Question

A single slit diffraction experiment is performed to determine the slit width using the equation, $ \dfrac{b d}{D} = m \lambda $, where $ b $ is the slit width, $ D $ the shortest distance between the slit and the screen, $ d $ the distance between the $ m^{\text{th}} $ diffraction maximum and the central maximum, and $ \lambda $ is the wavelength. $ D $ and $ d $ are measured with scales of least count of 1 cm and 1 mm, respectively. The values of $ \lambda $ and $ m $ are known precisely to be $ 600 \, \text{nm} $ and 3, respectively. The absolute error (in $ \mu\text{m} $) in the value of $ b $ estimated using the diffraction maximum that occurs for $ m = 3 $ with $ d = 5 \, \text{mm} $ and $ D = 1 \, \text{m} $ is ___.

Hint:

When using a formula involving multiple measured quantities, use relative error addition to estimate the error in the result: \( \frac{\Delta Z}{Z} = \frac{\Delta A}{A} + \frac{\Delta B}{B} + \dots \) for multiplication/division.

Answer 1

Correct Answer: 75.6

To solve for the absolute error in the slit width \( b \) (in \(\mu m\)), we start with the given equation for single slit diffraction: \[ \frac{bd}{D} = m\lambda \] Step 1: Solve for \( b \) The equation relates the slit width \( b \), the distance \( d \) between the \( m \)-th diffraction maximum and the central maximum, the distance \( D \) between the slit and the screen, and the wavelength \( \lambda \). Rearranging to isolate \( b \): \[ b = \frac{m\lambda D}{d} \] Given:

• \( m = 3 \),
• \( \lambda = 600 \, \text{nm} = 600 \times 10^{-9} \, \text{m} = 6 \times 10^{-7} \, \text{m} \),
• \( D = 1 \, \text{m} \),
• \( d = 5 \, \text{mm} = 5 \times 10^{-3} \, \text{m} \).

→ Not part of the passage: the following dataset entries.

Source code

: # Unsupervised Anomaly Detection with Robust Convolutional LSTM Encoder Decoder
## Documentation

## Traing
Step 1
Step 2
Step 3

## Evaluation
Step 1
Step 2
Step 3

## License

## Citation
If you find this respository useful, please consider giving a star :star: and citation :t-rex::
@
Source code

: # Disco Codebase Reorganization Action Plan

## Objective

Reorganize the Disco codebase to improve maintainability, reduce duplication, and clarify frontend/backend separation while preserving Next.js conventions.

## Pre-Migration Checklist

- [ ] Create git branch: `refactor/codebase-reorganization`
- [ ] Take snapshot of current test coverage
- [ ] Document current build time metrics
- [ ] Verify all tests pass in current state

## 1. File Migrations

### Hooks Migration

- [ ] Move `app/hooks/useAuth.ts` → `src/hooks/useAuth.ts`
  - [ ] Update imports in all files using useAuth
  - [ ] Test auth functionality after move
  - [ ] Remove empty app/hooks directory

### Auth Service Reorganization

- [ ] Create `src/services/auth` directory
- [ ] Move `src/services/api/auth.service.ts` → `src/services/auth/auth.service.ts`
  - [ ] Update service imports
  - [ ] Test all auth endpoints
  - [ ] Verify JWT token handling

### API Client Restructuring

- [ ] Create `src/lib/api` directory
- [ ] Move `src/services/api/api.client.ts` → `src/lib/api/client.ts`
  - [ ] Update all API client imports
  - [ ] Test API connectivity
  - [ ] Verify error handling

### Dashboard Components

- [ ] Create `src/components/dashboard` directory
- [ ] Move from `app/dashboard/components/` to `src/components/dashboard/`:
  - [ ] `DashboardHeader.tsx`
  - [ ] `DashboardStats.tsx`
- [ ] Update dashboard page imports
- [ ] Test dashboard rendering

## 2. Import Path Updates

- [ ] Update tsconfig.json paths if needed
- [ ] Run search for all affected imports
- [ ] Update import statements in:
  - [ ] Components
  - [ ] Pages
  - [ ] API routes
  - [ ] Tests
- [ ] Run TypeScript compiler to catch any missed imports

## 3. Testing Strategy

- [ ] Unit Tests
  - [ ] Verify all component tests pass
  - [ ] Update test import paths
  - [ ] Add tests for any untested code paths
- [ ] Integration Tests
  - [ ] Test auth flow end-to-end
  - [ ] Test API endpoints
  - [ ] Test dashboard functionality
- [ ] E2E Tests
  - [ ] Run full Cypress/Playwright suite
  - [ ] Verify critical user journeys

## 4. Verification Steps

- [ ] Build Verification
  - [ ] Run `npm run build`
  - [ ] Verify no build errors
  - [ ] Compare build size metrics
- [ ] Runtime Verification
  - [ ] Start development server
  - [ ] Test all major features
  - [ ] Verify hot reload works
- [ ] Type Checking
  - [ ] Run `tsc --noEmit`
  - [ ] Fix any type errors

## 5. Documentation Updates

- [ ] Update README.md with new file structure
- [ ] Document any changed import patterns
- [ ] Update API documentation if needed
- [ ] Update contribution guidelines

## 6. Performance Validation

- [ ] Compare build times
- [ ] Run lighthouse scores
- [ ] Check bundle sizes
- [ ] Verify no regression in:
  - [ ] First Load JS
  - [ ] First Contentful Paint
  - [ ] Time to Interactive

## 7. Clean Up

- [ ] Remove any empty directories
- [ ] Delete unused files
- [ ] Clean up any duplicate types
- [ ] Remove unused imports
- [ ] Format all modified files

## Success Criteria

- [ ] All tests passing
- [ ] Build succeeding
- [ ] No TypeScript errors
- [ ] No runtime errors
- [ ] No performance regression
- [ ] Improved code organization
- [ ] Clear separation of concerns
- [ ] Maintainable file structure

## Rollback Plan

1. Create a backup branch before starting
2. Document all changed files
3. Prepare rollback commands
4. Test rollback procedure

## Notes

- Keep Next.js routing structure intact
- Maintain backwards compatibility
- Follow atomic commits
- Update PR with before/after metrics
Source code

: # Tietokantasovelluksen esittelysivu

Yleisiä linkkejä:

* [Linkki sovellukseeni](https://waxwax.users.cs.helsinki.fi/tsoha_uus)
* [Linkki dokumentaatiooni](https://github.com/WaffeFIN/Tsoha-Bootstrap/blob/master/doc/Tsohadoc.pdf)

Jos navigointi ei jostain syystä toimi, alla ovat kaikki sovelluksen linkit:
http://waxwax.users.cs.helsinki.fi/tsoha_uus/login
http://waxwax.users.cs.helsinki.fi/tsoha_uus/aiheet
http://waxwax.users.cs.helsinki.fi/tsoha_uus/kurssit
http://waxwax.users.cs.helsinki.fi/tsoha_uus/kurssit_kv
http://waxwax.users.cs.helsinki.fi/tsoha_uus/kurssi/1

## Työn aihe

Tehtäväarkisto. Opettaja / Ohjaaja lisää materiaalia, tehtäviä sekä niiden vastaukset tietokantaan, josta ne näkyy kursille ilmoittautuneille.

Substitute the values: \[ b = \frac{3 \times (6 \times 10^{-7}) \times 1}{5 \times 10^{-3}} = \frac{18 \times 10^{-7}}{5 \times 10^{-3}} = \frac{18}{5} \times 10^{-4} = 3.6 \times 10^{-4} \, \text{m} \] Convert \( b \) to micrometers (\( 1 \, \text{m} = 10^6 \, \mu m \)): \[ b = 3.6 \times 10^{-4} \times 10^6 = 360 \, \mu m \] Step 2: Calculate the absolute error in \( b \) The absolute error in \( b \) arises from the measurement errors in \( d \), \( D \), \( \lambda \), and \( m \). The problem states that \( D \) and \( d \) are measured with scales of least count \( 1 \, \text{cm} \) and \( 1 \, \text{mm} \), respectively, and \( \lambda \) and \( m \) are known precisely.

• Least count of \( D \): \( \Delta D = 1 \, \text{cm} = 0.01 \, \text{m} \),
• Least count of \( d \): \( \Delta d = 1 \, \text{mm} = 0.001 \, \text{m} \),
• \( \lambda \) and \( m \): no error.

Using the formula for propagation of relative error: \[ \frac{\Delta b}{b} = \frac{\Delta D}{D} + \frac{\Delta d}{d} \] \[ \frac{\Delta D}{D} = \frac{0.01}{1} = 0.01, \quad \frac{\Delta d}{d} = \frac{0.001}{0.005} = 0.2 \] \[ \frac{\Delta b}{b} = 0.01 + 0.2 = 0.21 \] Now calculate the absolute error: \[ \Delta b = b \times \frac{\Delta b}{b} = 360 \times 0.21 = 75.6 \, \mu m \] Final Answer: The absolute error in the value of \( b \) is: \[ \boxed{75.6 \, \mu m} \]